Curious that SerializedName('description') annotation for setTextDescription method in embedded case doesn't work. Just got when description is filled:

cheeseListings[0].description: This value should not be blank.

request:

  "email": "us21r@example.com",
  "password": "us21r",
  "username": "us21r",
  "cheeseListings": [
    {
        "title": "new cheese",
        "price": 4000,
        "description": "description cheese"
    }
  ]
Reply

Hey triemli!

Hmm, is that right? It's certainly possible, but I would be surprised by that. Is it possible that, instead of the field being incorrectly named, there is an issue with the denormalization groups - i.e. so that the setTextDescription() in this User embedded situation is not writable (and so the serializer is simply ignoring the description field and then, since the description property is blank, it fails validation)?

Let me know - I'm curious :).

Cheers!

Reply
triemli Avatar

If I use the next data direct to CheeseListing, so it works:

{
    "title": "new cheese",
    "price": 4000,
    "description": "description cheese"
}

It doesn't work only in case of embedded.
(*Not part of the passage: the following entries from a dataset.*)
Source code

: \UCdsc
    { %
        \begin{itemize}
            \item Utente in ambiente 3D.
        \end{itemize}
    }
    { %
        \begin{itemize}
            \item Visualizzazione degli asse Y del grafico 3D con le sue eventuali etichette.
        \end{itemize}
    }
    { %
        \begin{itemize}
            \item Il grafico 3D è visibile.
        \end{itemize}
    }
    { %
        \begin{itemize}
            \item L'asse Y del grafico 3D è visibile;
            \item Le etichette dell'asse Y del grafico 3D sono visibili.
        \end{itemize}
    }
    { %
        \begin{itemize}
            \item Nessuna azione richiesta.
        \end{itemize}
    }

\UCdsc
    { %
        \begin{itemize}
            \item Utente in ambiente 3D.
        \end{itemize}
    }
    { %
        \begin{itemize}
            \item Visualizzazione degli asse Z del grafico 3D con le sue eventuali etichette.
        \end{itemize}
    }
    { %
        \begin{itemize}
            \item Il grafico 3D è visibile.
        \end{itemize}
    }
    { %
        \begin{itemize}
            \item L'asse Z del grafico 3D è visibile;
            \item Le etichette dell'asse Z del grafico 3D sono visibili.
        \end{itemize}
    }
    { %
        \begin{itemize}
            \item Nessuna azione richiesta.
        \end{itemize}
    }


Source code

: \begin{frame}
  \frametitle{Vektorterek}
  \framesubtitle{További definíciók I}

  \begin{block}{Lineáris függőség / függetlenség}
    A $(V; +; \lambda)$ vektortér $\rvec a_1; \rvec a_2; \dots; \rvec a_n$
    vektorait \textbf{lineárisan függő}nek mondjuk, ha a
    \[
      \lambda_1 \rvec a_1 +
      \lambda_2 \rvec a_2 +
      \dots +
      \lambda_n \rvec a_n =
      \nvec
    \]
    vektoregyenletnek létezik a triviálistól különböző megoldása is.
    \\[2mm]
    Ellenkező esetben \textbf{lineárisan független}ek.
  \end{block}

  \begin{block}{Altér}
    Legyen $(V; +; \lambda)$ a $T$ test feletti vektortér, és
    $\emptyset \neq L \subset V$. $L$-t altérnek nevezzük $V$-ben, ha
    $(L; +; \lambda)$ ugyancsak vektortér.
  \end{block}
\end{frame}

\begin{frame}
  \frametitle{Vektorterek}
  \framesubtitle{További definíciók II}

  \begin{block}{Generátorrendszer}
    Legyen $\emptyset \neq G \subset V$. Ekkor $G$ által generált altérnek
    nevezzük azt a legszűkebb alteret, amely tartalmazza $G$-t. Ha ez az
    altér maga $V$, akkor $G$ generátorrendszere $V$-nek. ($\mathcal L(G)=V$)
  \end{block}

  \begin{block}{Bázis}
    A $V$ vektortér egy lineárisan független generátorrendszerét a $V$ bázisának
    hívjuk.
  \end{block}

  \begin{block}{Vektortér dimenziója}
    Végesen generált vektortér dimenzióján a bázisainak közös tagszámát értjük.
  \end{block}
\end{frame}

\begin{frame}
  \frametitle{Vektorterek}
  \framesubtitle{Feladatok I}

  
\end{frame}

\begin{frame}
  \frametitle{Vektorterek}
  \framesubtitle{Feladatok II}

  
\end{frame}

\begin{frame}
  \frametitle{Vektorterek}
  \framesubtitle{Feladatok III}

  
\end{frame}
    #[ORM\Column(type: Types::TEXT)]
    #[Groups(['cheese_listing:read', 'user:read', 'user:write'])]
    #[NotBlank]
    private ?string $description = null;
    
    #[Groups(['cheese_listing:write'])]
    #[SerializedName('description')]
    public function setTextDescription(string $description): self
    {
        $this->description = nl2br($description);

        return $this;
    }

Also it works if I just add setDescription() method. So I can make conclusion that #[SerializedName('description')] don't goes being embedded.

Reply

Hey @triemli!

Hmm. What happens if you add the user:write group to the setTextDescription() method? I believe that's needed. By using setTextDescription() to set the description property (instead of the normal setDescription()), when a description property is sent to the API, API Platform sees that setTextDescription() should be used and then reads its Groups. It actually doesn't know or care that the description property will ultimately be set. And so, it doesn't read the property's groups.

Anyways, let me know if that fixes it - I hope so. And happy new year!

Cheers!

Reply
Musa Avatar

Just a little side-note if anyone runs into the same issue I did.
The owning side must contain all autogenerated Entity field methods for this to work (at least addEntity and removeEntity method).
In my use case removeEntity was just in the way due to the setEntity(null) issue on required relation.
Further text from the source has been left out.